Volontariato

Sono i gruppi che Eduardo Bonnin definisce “gruppi con chi devi”.
Nascono così i vari gruppi di volontariato, di preghiera, di catechesi… che coinvolgono le persone dell’ambiente in cui vogliamo operare.
Tutti questi gruppi di cui vi abbiamo finora parlato hanno un denominatore comune: Il Gruppo primario… sono figli del gruppo primario.
Il Gruppo primario è stato ed è il motore di tutte le iniziative nelle quali non sempre sono presenti tutti i componenti del Gruppo, ma è nel gruppo primario che avviene la verifica, la programmazione. Insomma in questo gruppo condividiamo i nostri sogni… quei sogni che con l’aiuto ora di alcuni, ora di altri, realizziamo nei gruppi secondari.

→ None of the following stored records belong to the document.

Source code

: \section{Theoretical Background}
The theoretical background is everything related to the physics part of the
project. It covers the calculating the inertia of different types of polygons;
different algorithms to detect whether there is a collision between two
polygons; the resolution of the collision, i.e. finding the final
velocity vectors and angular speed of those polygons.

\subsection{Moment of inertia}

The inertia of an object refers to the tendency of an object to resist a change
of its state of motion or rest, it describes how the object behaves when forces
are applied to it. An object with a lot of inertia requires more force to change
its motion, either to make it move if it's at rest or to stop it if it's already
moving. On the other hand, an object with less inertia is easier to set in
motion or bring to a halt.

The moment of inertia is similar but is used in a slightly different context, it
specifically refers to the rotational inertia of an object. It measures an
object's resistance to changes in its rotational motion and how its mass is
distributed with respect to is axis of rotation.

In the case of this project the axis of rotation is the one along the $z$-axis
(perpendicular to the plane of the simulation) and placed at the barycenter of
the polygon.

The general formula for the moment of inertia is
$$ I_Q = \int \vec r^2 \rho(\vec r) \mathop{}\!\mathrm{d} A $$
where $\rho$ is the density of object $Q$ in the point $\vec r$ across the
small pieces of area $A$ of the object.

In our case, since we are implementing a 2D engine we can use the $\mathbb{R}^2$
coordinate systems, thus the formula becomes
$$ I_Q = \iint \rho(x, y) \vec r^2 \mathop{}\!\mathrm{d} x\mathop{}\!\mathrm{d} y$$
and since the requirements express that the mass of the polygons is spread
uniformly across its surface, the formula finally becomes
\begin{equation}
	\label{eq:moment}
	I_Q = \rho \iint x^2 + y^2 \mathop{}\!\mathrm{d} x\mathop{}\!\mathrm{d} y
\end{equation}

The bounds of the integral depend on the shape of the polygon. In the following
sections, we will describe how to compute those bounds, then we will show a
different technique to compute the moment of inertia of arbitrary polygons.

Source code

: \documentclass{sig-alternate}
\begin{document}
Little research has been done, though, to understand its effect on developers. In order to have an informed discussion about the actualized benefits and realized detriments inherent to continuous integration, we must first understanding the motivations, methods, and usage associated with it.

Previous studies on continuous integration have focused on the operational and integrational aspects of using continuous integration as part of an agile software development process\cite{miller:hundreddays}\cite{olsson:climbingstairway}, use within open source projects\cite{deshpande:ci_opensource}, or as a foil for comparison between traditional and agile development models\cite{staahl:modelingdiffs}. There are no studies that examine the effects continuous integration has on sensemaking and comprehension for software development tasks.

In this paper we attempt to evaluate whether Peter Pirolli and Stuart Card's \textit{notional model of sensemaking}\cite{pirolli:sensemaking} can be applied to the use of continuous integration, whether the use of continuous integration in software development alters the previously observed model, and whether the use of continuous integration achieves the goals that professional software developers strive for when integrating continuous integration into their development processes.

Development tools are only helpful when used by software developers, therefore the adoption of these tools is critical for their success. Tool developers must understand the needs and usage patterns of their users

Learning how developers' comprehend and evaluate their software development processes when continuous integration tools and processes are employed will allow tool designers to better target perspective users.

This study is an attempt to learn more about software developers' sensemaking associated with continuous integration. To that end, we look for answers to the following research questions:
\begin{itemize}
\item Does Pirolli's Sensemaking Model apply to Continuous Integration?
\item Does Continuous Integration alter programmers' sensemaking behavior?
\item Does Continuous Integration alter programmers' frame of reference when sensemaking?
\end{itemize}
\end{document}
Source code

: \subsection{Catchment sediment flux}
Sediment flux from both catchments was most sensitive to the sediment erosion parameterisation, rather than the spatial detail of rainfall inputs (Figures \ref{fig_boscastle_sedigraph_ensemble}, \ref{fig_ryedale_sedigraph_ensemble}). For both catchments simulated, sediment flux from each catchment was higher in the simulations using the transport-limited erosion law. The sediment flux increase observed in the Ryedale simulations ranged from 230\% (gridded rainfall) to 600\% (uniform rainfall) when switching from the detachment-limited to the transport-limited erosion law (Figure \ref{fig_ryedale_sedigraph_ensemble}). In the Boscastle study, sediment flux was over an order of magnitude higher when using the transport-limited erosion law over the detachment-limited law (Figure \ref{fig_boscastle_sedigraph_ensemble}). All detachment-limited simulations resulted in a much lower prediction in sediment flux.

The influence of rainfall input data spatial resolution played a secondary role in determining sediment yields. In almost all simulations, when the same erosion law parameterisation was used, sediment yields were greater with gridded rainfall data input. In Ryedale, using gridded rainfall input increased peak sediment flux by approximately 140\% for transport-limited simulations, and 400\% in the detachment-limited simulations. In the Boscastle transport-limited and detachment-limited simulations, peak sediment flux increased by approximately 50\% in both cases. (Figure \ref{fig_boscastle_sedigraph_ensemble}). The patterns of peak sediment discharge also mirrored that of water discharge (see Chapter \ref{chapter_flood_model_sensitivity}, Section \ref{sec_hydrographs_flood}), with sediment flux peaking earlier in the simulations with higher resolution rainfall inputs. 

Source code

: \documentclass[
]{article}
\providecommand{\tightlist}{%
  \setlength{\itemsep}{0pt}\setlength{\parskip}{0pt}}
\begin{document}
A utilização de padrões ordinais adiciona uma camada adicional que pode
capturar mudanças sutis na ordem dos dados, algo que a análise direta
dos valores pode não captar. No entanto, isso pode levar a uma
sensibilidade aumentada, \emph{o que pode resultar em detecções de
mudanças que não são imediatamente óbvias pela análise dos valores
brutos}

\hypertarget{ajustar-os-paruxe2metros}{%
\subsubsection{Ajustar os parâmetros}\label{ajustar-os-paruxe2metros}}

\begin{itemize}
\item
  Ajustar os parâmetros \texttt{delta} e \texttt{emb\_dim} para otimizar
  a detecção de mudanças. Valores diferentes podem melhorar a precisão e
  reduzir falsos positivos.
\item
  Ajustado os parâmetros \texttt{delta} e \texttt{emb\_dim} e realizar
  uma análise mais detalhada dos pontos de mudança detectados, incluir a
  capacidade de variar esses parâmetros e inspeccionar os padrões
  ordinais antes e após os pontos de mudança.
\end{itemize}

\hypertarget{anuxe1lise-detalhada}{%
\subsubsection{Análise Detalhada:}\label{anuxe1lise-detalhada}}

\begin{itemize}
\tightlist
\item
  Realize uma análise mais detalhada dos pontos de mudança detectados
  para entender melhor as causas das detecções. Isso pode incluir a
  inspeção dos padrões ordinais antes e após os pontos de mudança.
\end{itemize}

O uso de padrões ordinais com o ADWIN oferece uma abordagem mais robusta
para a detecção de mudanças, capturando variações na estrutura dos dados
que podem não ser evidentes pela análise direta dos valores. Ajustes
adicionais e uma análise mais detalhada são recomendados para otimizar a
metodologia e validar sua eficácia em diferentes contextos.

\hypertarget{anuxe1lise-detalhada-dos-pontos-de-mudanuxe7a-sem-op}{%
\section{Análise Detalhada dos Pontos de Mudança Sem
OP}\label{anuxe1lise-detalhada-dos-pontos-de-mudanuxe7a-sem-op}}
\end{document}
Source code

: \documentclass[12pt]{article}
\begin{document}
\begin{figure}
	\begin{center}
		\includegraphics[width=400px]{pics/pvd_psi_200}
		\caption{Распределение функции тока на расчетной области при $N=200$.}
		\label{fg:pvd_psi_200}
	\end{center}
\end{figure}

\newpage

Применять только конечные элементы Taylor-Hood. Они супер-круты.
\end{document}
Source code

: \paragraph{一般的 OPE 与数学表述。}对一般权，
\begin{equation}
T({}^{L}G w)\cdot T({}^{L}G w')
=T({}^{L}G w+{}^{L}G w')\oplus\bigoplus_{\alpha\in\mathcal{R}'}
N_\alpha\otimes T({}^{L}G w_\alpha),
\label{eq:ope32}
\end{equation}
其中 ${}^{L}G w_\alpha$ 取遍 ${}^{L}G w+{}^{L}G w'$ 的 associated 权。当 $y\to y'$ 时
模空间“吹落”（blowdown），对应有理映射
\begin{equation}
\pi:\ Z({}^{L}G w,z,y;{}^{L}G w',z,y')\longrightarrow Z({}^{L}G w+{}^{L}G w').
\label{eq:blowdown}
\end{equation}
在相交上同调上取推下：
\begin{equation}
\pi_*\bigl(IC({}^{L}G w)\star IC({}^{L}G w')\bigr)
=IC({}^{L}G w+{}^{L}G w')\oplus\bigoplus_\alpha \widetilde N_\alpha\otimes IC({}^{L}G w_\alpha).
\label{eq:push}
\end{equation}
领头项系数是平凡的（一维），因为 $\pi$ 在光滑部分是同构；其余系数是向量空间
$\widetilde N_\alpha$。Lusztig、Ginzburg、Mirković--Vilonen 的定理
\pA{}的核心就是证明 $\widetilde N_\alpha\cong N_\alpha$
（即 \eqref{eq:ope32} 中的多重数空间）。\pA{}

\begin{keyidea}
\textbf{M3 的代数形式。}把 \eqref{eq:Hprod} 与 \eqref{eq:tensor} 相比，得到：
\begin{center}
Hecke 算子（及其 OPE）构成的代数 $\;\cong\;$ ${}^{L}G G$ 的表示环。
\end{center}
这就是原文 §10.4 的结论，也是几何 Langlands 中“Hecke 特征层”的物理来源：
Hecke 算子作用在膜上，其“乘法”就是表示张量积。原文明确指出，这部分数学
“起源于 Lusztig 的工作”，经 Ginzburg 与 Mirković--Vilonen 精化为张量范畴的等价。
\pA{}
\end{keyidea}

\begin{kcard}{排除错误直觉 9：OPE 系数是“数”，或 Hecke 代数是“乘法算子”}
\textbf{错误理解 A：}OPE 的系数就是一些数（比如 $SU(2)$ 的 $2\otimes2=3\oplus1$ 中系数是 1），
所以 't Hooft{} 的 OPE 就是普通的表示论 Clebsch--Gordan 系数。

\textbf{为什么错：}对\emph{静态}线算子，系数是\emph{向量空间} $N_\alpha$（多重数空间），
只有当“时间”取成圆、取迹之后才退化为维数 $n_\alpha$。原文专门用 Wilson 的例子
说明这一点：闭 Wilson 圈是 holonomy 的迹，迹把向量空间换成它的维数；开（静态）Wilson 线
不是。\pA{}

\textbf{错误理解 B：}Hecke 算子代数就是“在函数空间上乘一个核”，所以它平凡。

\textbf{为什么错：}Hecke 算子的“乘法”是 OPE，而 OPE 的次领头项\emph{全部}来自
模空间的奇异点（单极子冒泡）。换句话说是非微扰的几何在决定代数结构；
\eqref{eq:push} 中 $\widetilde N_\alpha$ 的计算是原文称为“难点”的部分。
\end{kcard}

Ovviamente i gruppi secondari non hanno le stesse caratteristiche di stabilità e coesione tipiche di un gruppo primario. Ogni corsista può far parte di più gruppi secondari, ma sicuramente farà parte di un sol gruppo primario.
È chiaro che la formazione di un gruppo primario non è facile, l’amicizia non può essere programmata; essa deve nascere spontanea, anche in funzione di affinità e di interessi. Non dobbiamo però dimenticare di avere il più meraviglioso dei collanti, cioè l’amore verso Cristo; questo sentimento e la Sua Grazia renderanno possibile ciò che in altri momenti sarebbe stato impensabile.
Inoltre va detto che coloro che hanno da poco fatto il Cursillo, o coloro che trovano difficoltà a formare un gruppo primario, possono inserirsi liberamente in uno dei tanti gruppi secondari, condividendone in pieno l’azione apostolica. E’ però fondamentale avere sempre ben chiaro come obiettivo la formazione dei gruppi primari.
In una diocesi basterebbero pochi gruppi primari per trasformare gli ambienti…
Adesso sarebbe opportuno interrogarsi sulla natura dei gruppi in ultreya, dei gruppi operativi, del gruppo di coordinamento…. Primari o secondari? Con chi vuoi.. o con chi devi?